Dataset entries
○ ○ ○

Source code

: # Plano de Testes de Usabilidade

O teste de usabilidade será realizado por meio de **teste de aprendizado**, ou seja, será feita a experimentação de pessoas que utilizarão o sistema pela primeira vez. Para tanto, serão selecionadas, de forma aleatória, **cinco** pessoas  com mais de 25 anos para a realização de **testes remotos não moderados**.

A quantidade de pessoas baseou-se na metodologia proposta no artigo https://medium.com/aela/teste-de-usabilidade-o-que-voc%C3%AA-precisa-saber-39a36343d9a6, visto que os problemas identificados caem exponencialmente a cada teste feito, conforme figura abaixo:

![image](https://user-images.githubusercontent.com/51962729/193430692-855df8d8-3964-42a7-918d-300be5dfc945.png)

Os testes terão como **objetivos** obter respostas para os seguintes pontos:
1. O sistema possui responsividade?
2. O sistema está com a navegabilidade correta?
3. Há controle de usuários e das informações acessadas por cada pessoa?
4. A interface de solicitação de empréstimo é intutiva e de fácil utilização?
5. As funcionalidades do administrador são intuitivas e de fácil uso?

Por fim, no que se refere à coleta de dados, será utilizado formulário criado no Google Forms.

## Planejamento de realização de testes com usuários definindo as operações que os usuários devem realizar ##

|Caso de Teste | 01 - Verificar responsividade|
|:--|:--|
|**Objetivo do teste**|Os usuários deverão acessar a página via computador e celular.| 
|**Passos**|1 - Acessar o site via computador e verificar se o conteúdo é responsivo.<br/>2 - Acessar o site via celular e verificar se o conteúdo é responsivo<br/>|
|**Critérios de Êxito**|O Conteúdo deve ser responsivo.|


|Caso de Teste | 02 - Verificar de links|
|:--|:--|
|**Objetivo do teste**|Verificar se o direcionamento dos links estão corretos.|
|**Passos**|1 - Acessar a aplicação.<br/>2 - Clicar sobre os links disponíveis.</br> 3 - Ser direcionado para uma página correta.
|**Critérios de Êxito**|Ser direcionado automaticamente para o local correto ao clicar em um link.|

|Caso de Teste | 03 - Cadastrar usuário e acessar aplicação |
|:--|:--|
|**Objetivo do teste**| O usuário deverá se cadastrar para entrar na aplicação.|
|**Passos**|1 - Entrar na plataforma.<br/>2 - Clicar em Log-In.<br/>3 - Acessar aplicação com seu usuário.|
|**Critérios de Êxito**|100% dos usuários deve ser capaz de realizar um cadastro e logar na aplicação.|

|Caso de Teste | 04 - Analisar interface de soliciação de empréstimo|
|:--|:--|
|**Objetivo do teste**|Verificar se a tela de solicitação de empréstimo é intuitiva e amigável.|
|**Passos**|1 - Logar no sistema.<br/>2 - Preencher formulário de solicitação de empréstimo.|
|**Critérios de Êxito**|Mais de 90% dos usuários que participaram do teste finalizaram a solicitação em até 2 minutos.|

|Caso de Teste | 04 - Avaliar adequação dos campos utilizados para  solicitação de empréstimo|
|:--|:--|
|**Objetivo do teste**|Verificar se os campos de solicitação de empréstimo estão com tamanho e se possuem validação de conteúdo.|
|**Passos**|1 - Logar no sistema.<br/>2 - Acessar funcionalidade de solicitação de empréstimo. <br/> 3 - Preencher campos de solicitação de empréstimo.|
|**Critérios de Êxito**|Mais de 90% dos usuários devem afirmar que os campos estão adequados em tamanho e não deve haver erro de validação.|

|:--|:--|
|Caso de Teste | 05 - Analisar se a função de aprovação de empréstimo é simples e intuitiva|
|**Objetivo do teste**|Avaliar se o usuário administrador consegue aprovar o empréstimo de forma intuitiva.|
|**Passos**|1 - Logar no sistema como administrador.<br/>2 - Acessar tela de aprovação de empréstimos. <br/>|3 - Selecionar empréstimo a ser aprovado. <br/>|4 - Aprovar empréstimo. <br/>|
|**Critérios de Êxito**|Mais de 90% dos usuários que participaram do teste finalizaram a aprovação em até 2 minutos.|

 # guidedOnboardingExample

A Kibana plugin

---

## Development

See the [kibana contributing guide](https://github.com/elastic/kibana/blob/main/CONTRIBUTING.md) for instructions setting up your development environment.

○ ○ ○

PROBLEM TO WORK ON: Return every line from the one holding "simples e intuitiva|" through the end of the data, exactly as it appears, with both ends kept and nothing else.

ANSWER FOR THIS EXERCISE:
|Caso de Teste | 05 - Analisar se a função de aprovação de empréstimo é simples e intuitiva|
|**Objetivo do teste**|Avaliar se o usuário administrador consegue aprovar o empréstimo de forma intuitiva.|
|**Passos**|1 - Logar no sistema como administrador.<br/>2 - Acessar tela de aprovação de empréstimos. <br/>|3 - Selecionar empréstimo a ser aprovado. <br/>|4 - Aprovar empréstimo. <br/>|
|**Critérios de Êxito**|Mais de 90% dos usuários que participaram do teste finalizaram a aprovação em até 2 minutos.|

 # guidedOnboardingExample

A Kibana plugin

---

## Development

See the [kibana contributing guide](https://github.com/elastic/kibana/blob/main/CONTRIBUTING.md) for instructions setting up your development environment.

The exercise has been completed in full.